Appalachian aren't the prettiest but are always a good hike and a bunch of fun.


----------



## Lucky13 (Jul 18, 2010)

Like 'em as well wee man.....Appalachian, Allegheny, Blue Ridge, Smokey Mountains.... 8)


----------



## vikingBerserker (Jul 18, 2010)




----------



## Erich (Jul 18, 2010)

for Europe it would be the Allgaü in the Bayern and the Austrian Alpen. for the States guess I better mentioned my beloved Cascades as that is almost in my backyard, Crater Lake, Mt. Shasta. learned to Mtn. climb as a kid in the Sierra and it has always brought me back to this "home" yearly. the ice in Alaska is nice of course when I need a break from the heat or just want to tackle something severe in the winter.


----------



## Lucky13 (Jul 19, 2010)

What's the laws for hiking etc., in the mountains in good ol' US of A? Do they differ from state to state?


----------



## beaupower32 (Jul 19, 2010)

Lucky13 said:


> What's the laws for hiking etc., in the mountains in good ol' US of A? Do they differ from state to state?

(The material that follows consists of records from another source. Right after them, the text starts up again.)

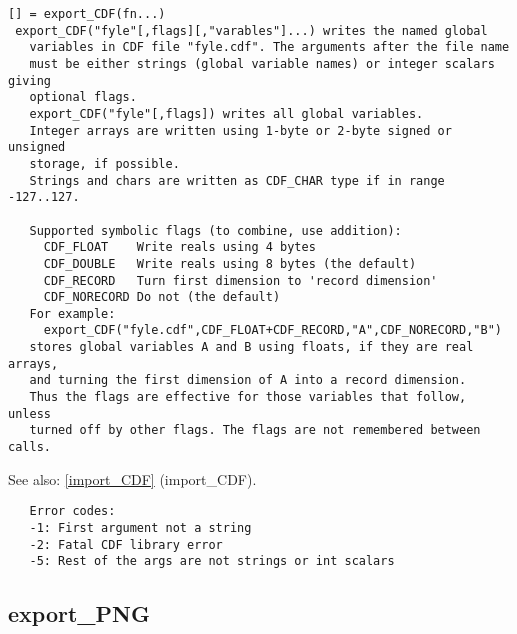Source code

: \documentclass[a4paper]{article}
\begin{document}
\begin{tscreen}
\begin{verbatim}
[] = export_CDF(fn...)
 export_CDF("fyle"[,flags][,"varables"]...) writes the named global
   variables in CDF file "fyle.cdf". The arguments after the file name
   must be either strings (global variable names) or integer scalars giving
   optional flags.
   export_CDF("fyle"[,flags]) writes all global variables.
   Integer arrays are written using 1-byte or 2-byte signed or unsigned
   storage, if possible.
   Strings and chars are written as CDF_CHAR type if in range -127..127.

   Supported symbolic flags (to combine, use addition):
     CDF_FLOAT    Write reals using 4 bytes
     CDF_DOUBLE   Write reals using 8 bytes (the default)
     CDF_RECORD   Turn first dimension to 'record dimension'
     CDF_NORECORD Do not (the default)
   For example:
     export_CDF("fyle.cdf",CDF_FLOAT+CDF_RECORD,"A",CDF_NORECORD,"B")
   stores global variables A and B using floats, if they are real arrays,
   and turning the first dimension of A into a record dimension.
   Thus the flags are effective for those variables that follow, unless
   turned off by other flags. The flags are not remembered between calls.
\end{verbatim}

See also: \ref{import_CDF} {(import\_CDF)}.
\begin{verbatim}
   Error codes:
   -1: First argument not a string
   -2: Fatal CDF library error
   -5: Rest of the args are not strings or int scalars
\end{verbatim}
\end{tscreen}





\subsection{export\_PNG\label{export_PNG}}
\end{document}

Dont get eatin by a bear. 

I really cant think of any laws, just dont trash the place, and be carefull where you go. Most parks have times (like 8-5) that you can hike different trails, but for the most part its just do it at your own risk.


----------



## T Bolt (Jul 19, 2010)

Teton Mountains, Wyoming


----------



## Lucky13 (Jul 19, 2010)

...as in, don't try to engage in a coversation with a bear or wolf etc.? Don't trash the place is an obvious one, I like to leave the place where I've been, looking like I've never been there.

Cheers mates!


----------



## Erich (Jul 19, 2010)

well I have engaged in conversations with wolves..........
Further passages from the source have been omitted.